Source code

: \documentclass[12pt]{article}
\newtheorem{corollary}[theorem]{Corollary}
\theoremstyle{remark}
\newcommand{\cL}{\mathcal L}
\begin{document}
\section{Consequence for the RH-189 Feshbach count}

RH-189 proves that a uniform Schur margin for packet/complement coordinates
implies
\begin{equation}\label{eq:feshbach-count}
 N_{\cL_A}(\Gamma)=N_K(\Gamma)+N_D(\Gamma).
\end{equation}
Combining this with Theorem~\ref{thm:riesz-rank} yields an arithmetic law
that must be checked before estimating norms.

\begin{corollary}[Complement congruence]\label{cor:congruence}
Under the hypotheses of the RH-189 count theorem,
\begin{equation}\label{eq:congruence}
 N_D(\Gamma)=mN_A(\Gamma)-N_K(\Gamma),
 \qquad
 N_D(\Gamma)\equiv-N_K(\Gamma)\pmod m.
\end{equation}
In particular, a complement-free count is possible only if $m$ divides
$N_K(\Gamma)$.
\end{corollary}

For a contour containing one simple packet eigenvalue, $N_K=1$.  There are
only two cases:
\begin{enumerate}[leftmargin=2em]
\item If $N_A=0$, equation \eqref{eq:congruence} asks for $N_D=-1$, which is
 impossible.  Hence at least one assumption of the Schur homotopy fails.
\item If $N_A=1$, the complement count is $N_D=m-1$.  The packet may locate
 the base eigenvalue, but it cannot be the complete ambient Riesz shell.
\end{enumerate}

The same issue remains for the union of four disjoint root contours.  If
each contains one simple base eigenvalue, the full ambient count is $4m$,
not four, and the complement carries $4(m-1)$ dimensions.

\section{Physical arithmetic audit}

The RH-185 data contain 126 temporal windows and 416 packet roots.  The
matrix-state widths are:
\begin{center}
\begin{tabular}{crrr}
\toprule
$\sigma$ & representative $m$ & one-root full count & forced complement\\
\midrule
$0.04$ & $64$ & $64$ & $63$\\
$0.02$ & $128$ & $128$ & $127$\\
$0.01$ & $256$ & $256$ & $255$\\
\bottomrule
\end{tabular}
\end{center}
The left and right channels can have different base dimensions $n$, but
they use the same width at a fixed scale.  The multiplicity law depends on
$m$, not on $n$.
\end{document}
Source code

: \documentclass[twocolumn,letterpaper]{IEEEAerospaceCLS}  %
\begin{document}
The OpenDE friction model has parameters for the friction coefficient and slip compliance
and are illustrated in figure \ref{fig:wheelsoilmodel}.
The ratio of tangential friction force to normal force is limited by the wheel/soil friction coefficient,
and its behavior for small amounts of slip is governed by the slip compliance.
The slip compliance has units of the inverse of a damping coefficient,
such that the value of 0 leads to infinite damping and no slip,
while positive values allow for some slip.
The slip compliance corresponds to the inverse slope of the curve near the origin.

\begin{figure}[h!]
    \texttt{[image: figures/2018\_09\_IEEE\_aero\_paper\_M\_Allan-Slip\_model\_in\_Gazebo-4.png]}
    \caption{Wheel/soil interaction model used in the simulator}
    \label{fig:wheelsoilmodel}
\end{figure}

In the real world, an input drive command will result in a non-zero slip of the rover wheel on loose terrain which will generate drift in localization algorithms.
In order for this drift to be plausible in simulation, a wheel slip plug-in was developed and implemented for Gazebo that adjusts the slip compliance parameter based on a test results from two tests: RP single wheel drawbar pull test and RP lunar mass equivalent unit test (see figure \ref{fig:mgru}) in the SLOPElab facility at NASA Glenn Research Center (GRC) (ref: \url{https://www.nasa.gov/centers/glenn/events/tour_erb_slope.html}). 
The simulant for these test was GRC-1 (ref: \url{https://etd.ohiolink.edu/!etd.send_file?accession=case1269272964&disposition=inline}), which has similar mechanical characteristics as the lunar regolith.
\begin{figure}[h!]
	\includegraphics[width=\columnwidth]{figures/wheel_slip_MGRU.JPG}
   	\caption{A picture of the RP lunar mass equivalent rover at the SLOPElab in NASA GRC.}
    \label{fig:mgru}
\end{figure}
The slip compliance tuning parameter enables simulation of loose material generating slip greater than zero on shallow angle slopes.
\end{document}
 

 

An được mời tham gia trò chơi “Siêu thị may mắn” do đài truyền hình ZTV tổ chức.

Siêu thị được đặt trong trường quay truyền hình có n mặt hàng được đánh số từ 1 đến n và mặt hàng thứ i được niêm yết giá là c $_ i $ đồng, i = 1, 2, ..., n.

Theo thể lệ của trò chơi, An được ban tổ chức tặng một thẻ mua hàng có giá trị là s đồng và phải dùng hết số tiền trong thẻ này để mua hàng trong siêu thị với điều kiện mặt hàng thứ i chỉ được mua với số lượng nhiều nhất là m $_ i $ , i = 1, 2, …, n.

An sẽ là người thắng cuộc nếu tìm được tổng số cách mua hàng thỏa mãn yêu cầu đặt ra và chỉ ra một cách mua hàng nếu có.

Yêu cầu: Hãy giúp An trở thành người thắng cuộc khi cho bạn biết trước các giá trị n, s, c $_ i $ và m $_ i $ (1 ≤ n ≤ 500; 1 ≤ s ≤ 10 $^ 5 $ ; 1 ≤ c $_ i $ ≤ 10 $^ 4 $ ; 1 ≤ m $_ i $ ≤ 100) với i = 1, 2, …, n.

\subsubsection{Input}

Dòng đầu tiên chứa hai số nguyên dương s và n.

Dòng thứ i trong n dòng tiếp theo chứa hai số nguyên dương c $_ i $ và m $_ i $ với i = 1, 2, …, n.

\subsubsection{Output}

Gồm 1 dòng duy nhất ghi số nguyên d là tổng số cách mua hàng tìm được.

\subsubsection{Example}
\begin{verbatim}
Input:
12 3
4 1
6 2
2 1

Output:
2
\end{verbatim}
════════════════════
- _DIRECTIONS_:
All lines from the one that contains "Gồm 1 dòng duy" to the end of the records above are to be copied exactly; leave out the rest.

- _RESPONSE_:
Gồm 1 dòng duy nhất ghi số nguyên d là tổng số cách mua hàng tìm được.

\subsubsection{Example}
\begin{verbatim}
Input:
12 3
4 1
6 2
2 1

Output:
2
\end{verbatim}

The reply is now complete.